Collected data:
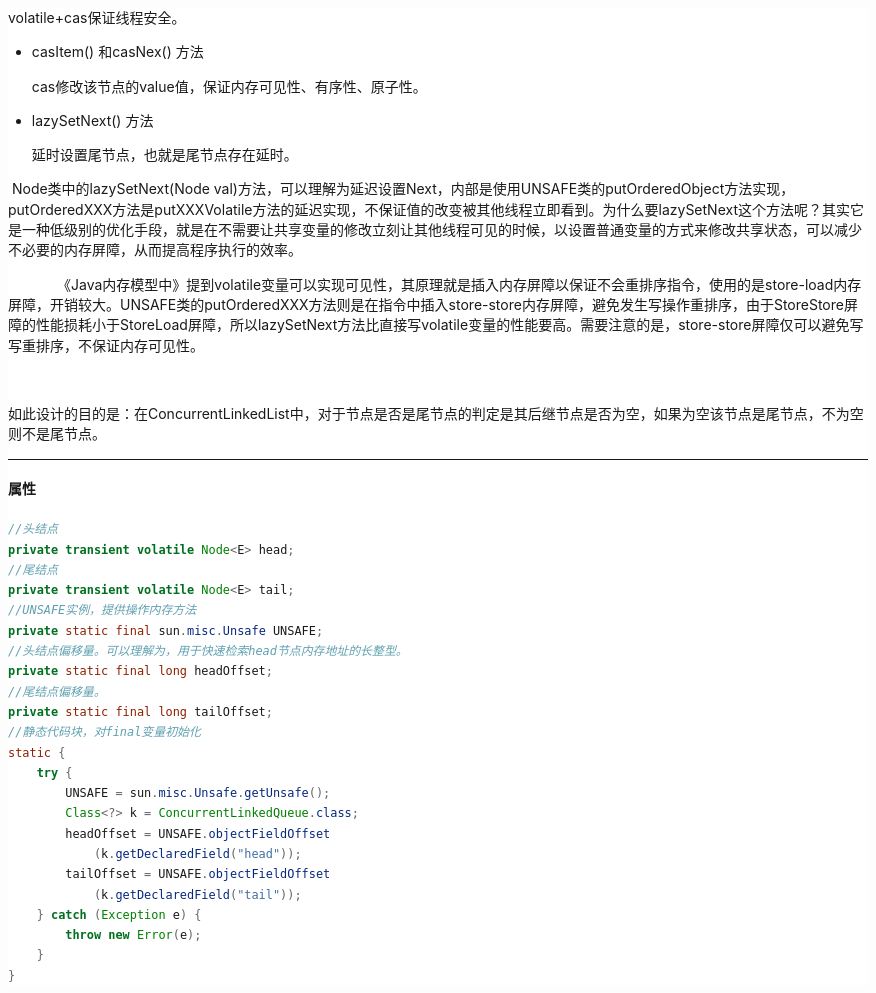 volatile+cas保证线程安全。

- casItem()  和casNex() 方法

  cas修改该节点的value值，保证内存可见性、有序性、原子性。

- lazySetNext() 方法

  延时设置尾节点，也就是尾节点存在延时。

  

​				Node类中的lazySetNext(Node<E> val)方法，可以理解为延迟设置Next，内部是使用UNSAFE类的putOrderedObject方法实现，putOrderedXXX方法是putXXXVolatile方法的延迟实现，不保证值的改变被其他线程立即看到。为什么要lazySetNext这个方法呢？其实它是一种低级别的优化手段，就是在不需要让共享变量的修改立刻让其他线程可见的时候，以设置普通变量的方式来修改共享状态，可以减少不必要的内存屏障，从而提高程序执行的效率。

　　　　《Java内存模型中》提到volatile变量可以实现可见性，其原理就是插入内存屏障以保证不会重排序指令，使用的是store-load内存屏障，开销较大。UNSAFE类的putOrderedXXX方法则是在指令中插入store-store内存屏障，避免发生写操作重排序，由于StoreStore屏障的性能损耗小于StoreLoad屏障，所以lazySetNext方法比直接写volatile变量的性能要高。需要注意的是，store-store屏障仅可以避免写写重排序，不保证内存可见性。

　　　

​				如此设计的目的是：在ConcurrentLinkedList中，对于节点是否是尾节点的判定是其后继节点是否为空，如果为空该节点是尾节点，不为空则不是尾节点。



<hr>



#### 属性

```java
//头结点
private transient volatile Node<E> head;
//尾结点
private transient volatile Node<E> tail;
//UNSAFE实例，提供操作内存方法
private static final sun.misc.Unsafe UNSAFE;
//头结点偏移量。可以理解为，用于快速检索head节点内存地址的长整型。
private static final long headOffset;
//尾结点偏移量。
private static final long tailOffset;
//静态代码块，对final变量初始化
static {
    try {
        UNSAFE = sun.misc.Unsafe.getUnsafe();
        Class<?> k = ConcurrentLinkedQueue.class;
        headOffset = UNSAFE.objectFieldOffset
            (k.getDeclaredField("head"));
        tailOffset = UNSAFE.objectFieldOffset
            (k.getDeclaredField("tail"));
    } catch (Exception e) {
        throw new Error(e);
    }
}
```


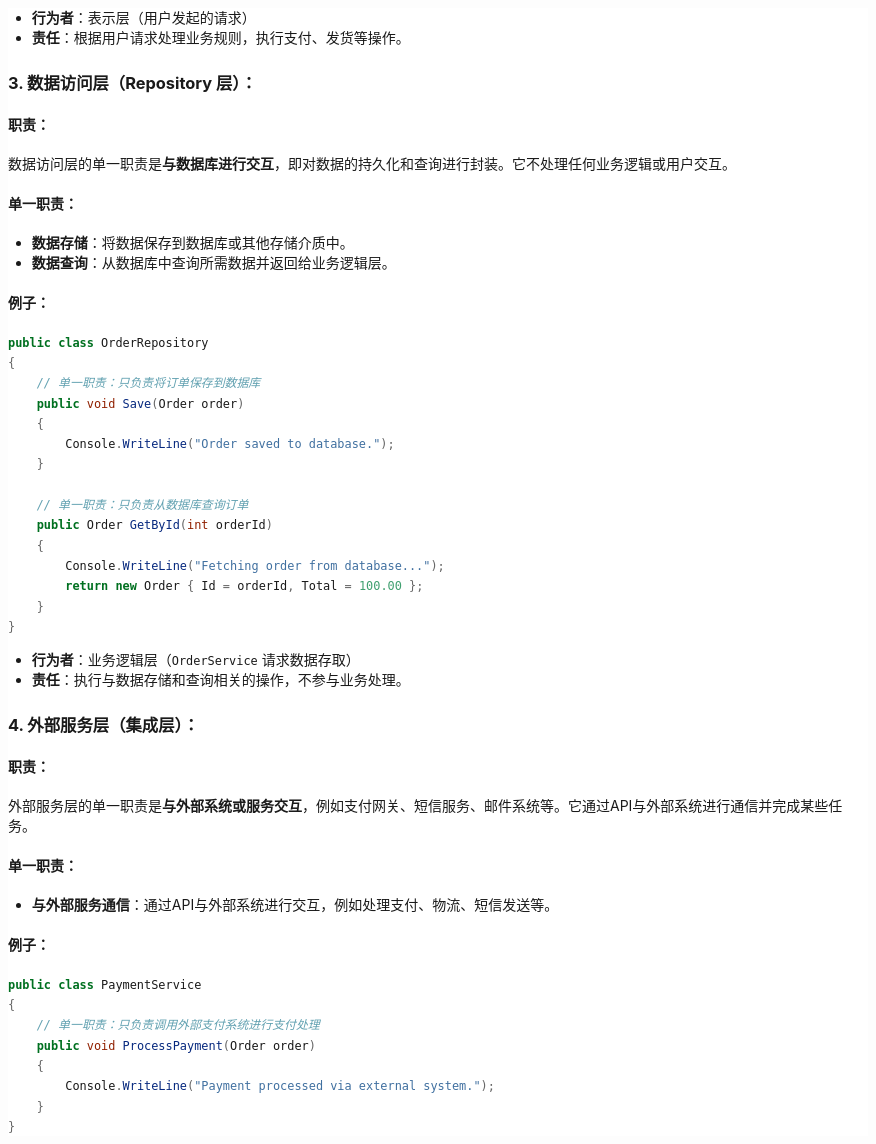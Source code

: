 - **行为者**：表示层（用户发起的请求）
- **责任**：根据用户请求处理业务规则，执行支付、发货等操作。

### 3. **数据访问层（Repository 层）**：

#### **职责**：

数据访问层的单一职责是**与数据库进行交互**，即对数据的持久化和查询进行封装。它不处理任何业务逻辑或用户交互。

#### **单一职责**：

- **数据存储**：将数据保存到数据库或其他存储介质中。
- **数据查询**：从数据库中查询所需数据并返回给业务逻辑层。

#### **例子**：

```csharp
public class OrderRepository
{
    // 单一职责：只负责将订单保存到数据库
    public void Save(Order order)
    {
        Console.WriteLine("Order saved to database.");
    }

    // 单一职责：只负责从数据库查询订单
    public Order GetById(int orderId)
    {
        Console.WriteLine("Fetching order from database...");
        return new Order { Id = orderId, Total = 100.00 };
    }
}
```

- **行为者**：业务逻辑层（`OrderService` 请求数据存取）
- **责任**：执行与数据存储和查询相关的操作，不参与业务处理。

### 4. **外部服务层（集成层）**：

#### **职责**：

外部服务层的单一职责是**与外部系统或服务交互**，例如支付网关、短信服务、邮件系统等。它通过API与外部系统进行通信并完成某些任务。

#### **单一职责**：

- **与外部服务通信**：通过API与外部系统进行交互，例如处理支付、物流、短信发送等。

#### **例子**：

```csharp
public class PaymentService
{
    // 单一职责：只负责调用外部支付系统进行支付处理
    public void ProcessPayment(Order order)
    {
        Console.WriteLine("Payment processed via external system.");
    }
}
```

_How to complete this task_: From the first line to the last, repeat the records above exactly, leaving out the pictures.

_Answer space_:
 volatile+cas保证线程安全。

- casItem()  和casNex() 方法

  cas修改该节点的value值，保证内存可见性、有序性、原子性。

- lazySetNext() 方法

  延时设置尾节点，也就是尾节点存在延时。

  

​				Node类中的lazySetNext(Node<E> val)方法，可以理解为延迟设置Next，内部是使用UNSAFE类的putOrderedObject方法实现，putOrderedXXX方法是putXXXVolatile方法的延迟实现，不保证值的改变被其他线程立即看到。为什么要lazySetNext这个方法呢？其实它是一种低级别的优化手段，就是在不需要让共享变量的修改立刻让其他线程可见的时候，以设置普通变量的方式来修改共享状态，可以减少不必要的内存屏障，从而提高程序执行的效率。

　　　　《Java内存模型中》提到volatile变量可以实现可见性，其原理就是插入内存屏障以保证不会重排序指令，使用的是store-load内存屏障，开销较大。UNSAFE类的putOrderedXXX方法则是在指令中插入store-store内存屏障，避免发生写操作重排序，由于StoreStore屏障的性能损耗小于StoreLoad屏障，所以lazySetNext方法比直接写volatile变量的性能要高。需要注意的是，store-store屏障仅可以避免写写重排序，不保证内存可见性。

　　　

​				如此设计的目的是：在ConcurrentLinkedList中，对于节点是否是尾节点的判定是其后继节点是否为空，如果为空该节点是尾节点，不为空则不是尾节点。



<hr>



#### 属性

```java
//头结点
private transient volatile Node<E> head;
//尾结点
private transient volatile Node<E> tail;
//UNSAFE实例，提供操作内存方法
private static final sun.misc.Unsafe UNSAFE;
//头结点偏移量。可以理解为，用于快速检索head节点内存地址的长整型。
private static final long headOffset;
//尾结点偏移量。
private static final long tailOffset;
//静态代码块，对final变量初始化
static {
    try {
        UNSAFE = sun.misc.Unsafe.getUnsafe();
        Class<?> k = ConcurrentLinkedQueue.class;
        headOffset = UNSAFE.objectFieldOffset
            (k.getDeclaredField("head"));
        tailOffset = UNSAFE.objectFieldOffset
            (k.getDeclaredField("tail"));
    } catch (Exception e) {
        throw new Error(e);
    }
}
```


Source code

: - **行为者**：表示层（用户发起的请求）
- **责任**：根据用户请求处理业务规则，执行支付、发货等操作。

### 3. **数据访问层（Repository 层）**：

#### **职责**：

数据访问层的单一职责是**与数据库进行交互**，即对数据的持久化和查询进行封装。它不处理任何业务逻辑或用户交互。

#### **单一职责**：

- **数据存储**：将数据保存到数据库或其他存储介质中。
- **数据查询**：从数据库中查询所需数据并返回给业务逻辑层。

#### **例子**：

```csharp
public class OrderRepository
{
    // 单一职责：只负责将订单保存到数据库
    public void Save(Order order)
    {
        Console.WriteLine("Order saved to database.");
    }

    // 单一职责：只负责从数据库查询订单
    public Order GetById(int orderId)
    {
        Console.WriteLine("Fetching order from database...");
        return new Order { Id = orderId, Total = 100.00 };
    }
}
```

- **行为者**：业务逻辑层（`OrderService` 请求数据存取）
- **责任**：执行与数据存储和查询相关的操作，不参与业务处理。

### 4. **外部服务层（集成层）**：

#### **职责**：

外部服务层的单一职责是**与外部系统或服务交互**，例如支付网关、短信服务、邮件系统等。它通过API与外部系统进行通信并完成某些任务。

#### **单一职责**：

- **与外部服务通信**：通过API与外部系统进行交互，例如处理支付、物流、短信发送等。

#### **例子**：

```csharp
public class PaymentService
{
    // 单一职责：只负责调用外部支付系统进行支付处理
    public void ProcessPayment(Order order)
    {
        Console.WriteLine("Payment processed via external system.");
    }
}
```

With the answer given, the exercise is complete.